> **Problem details**:
Start with the first line of the records below. Output each line exactly, ending with the one that contains "data usability. |".

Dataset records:

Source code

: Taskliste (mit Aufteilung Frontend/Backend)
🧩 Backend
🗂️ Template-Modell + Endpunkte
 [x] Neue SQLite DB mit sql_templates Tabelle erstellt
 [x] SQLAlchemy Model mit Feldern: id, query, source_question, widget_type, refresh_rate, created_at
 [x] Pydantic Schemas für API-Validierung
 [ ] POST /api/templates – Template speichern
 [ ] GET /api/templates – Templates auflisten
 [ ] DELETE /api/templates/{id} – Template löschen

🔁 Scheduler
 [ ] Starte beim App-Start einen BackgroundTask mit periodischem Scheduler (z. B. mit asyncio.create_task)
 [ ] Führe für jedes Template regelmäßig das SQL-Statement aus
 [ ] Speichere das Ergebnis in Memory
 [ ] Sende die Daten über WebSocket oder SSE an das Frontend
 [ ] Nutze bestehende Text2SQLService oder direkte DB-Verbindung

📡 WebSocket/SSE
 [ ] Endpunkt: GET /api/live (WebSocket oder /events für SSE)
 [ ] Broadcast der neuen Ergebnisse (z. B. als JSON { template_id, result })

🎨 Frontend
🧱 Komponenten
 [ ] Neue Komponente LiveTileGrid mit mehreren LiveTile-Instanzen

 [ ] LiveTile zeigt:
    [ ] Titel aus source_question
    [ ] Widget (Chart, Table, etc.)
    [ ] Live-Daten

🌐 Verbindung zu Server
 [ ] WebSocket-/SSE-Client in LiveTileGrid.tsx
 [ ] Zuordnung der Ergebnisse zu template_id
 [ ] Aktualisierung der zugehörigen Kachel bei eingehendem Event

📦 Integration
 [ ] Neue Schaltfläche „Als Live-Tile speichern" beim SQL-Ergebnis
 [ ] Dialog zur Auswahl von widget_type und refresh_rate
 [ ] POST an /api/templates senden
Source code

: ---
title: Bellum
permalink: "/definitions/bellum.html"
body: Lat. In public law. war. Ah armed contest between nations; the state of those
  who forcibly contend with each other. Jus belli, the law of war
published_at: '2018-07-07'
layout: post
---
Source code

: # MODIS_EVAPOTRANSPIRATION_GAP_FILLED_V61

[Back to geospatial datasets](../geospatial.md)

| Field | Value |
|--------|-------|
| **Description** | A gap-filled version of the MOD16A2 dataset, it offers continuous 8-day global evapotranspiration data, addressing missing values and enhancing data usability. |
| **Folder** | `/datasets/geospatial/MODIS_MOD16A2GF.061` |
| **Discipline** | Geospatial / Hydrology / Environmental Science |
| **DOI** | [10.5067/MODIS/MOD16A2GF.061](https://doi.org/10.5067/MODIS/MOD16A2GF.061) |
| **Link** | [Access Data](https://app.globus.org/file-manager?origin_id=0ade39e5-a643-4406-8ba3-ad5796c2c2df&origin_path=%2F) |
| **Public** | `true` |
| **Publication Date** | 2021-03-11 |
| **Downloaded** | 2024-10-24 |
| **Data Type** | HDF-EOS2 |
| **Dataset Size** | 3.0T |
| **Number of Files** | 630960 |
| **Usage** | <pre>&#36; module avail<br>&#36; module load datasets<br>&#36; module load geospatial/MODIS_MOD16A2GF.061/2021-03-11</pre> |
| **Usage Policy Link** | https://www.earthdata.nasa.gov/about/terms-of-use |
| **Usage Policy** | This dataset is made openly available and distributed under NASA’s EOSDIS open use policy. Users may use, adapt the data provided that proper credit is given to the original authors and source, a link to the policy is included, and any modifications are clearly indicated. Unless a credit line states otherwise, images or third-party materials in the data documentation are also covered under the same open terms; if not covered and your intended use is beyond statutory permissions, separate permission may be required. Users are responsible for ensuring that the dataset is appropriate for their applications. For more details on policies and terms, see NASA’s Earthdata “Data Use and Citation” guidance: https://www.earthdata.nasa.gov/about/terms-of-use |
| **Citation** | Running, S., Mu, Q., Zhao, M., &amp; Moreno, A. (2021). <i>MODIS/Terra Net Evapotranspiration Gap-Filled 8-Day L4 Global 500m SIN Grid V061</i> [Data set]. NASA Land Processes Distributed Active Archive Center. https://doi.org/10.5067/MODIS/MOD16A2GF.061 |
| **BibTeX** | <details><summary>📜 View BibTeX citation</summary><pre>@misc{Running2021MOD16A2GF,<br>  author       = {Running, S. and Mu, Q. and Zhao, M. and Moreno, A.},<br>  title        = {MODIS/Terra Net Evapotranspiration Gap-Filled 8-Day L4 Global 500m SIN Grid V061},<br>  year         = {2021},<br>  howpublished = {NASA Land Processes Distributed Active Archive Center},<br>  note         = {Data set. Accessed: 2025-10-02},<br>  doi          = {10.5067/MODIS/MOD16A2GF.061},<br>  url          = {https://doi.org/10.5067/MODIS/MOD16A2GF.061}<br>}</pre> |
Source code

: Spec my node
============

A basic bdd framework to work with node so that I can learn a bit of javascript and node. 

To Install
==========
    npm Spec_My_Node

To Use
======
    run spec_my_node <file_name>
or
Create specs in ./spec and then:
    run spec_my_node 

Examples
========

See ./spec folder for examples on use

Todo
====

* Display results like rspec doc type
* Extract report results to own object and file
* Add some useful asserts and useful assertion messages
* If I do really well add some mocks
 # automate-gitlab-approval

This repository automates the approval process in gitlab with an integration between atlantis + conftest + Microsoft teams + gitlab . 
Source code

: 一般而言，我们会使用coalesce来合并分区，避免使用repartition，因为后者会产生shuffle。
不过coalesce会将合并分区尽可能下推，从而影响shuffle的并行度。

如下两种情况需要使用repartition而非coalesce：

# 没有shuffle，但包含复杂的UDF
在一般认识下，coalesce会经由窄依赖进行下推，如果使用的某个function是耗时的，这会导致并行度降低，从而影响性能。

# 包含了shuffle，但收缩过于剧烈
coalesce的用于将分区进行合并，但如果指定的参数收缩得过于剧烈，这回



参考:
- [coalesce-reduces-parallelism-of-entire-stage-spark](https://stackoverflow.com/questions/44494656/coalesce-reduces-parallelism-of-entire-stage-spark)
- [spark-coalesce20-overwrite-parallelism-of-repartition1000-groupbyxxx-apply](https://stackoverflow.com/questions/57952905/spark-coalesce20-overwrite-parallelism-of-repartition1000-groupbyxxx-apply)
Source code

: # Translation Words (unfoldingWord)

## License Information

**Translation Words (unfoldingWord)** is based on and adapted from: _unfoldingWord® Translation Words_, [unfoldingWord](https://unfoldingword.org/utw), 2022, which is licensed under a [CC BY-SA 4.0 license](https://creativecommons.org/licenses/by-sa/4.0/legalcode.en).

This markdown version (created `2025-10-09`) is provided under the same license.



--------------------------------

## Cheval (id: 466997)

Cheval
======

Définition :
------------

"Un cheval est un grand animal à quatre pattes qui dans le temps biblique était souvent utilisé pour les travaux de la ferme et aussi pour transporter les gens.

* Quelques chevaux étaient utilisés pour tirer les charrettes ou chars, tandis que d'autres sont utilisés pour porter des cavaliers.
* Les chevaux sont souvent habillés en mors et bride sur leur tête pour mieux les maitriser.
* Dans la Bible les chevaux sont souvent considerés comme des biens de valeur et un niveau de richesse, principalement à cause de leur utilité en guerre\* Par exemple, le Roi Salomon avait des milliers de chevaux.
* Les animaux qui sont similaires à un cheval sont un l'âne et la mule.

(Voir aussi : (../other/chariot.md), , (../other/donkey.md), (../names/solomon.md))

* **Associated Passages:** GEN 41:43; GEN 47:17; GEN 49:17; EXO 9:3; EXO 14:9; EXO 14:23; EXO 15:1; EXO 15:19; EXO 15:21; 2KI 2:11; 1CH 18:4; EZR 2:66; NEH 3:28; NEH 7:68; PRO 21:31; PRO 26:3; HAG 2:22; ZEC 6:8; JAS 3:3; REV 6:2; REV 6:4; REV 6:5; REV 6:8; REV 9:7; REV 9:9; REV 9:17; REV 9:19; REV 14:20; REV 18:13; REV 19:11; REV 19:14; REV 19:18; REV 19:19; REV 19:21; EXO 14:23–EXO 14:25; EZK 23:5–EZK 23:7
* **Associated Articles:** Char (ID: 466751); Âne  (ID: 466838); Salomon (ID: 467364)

> **Result for this task**:
Source code

: Taskliste (mit Aufteilung Frontend/Backend)
🧩 Backend
🗂️ Template-Modell + Endpunkte
 [x] Neue SQLite DB mit sql_templates Tabelle erstellt
 [x] SQLAlchemy Model mit Feldern: id, query, source_question, widget_type, refresh_rate, created_at
 [x] Pydantic Schemas für API-Validierung
 [ ] POST /api/templates – Template speichern
 [ ] GET /api/templates – Templates auflisten
 [ ] DELETE /api/templates/{id} – Template löschen

🔁 Scheduler
 [ ] Starte beim App-Start einen BackgroundTask mit periodischem Scheduler (z. B. mit asyncio.create_task)
 [ ] Führe für jedes Template regelmäßig das SQL-Statement aus
 [ ] Speichere das Ergebnis in Memory
 [ ] Sende die Daten über WebSocket oder SSE an das Frontend
 [ ] Nutze bestehende Text2SQLService oder direkte DB-Verbindung

📡 WebSocket/SSE
 [ ] Endpunkt: GET /api/live (WebSocket oder /events für SSE)
 [ ] Broadcast der neuen Ergebnisse (z. B. als JSON { template_id, result })

🎨 Frontend
🧱 Komponenten
 [ ] Neue Komponente LiveTileGrid mit mehreren LiveTile-Instanzen

 [ ] LiveTile zeigt:
    [ ] Titel aus source_question
    [ ] Widget (Chart, Table, etc.)
    [ ] Live-Daten

🌐 Verbindung zu Server
 [ ] WebSocket-/SSE-Client in LiveTileGrid.tsx
 [ ] Zuordnung der Ergebnisse zu template_id
 [ ] Aktualisierung der zugehörigen Kachel bei eingehendem Event

📦 Integration
 [ ] Neue Schaltfläche „Als Live-Tile speichern" beim SQL-Ergebnis
 [ ] Dialog zur Auswahl von widget_type und refresh_rate
 [ ] POST an /api/templates senden
Source code

: ---
title: Bellum
permalink: "/definitions/bellum.html"
body: Lat. In public law. war. Ah armed contest between nations; the state of those
  who forcibly contend with each other. Jus belli, the law of war
published_at: '2018-07-07'
layout: post
---
Source code

: # MODIS_EVAPOTRANSPIRATION_GAP_FILLED_V61

[Back to geospatial datasets](../geospatial.md)

| Field | Value |
|--------|-------|
| **Description** | A gap-filled version of the MOD16A2 dataset, it offers continuous 8-day global evapotranspiration data, addressing missing values and enhancing data usability. |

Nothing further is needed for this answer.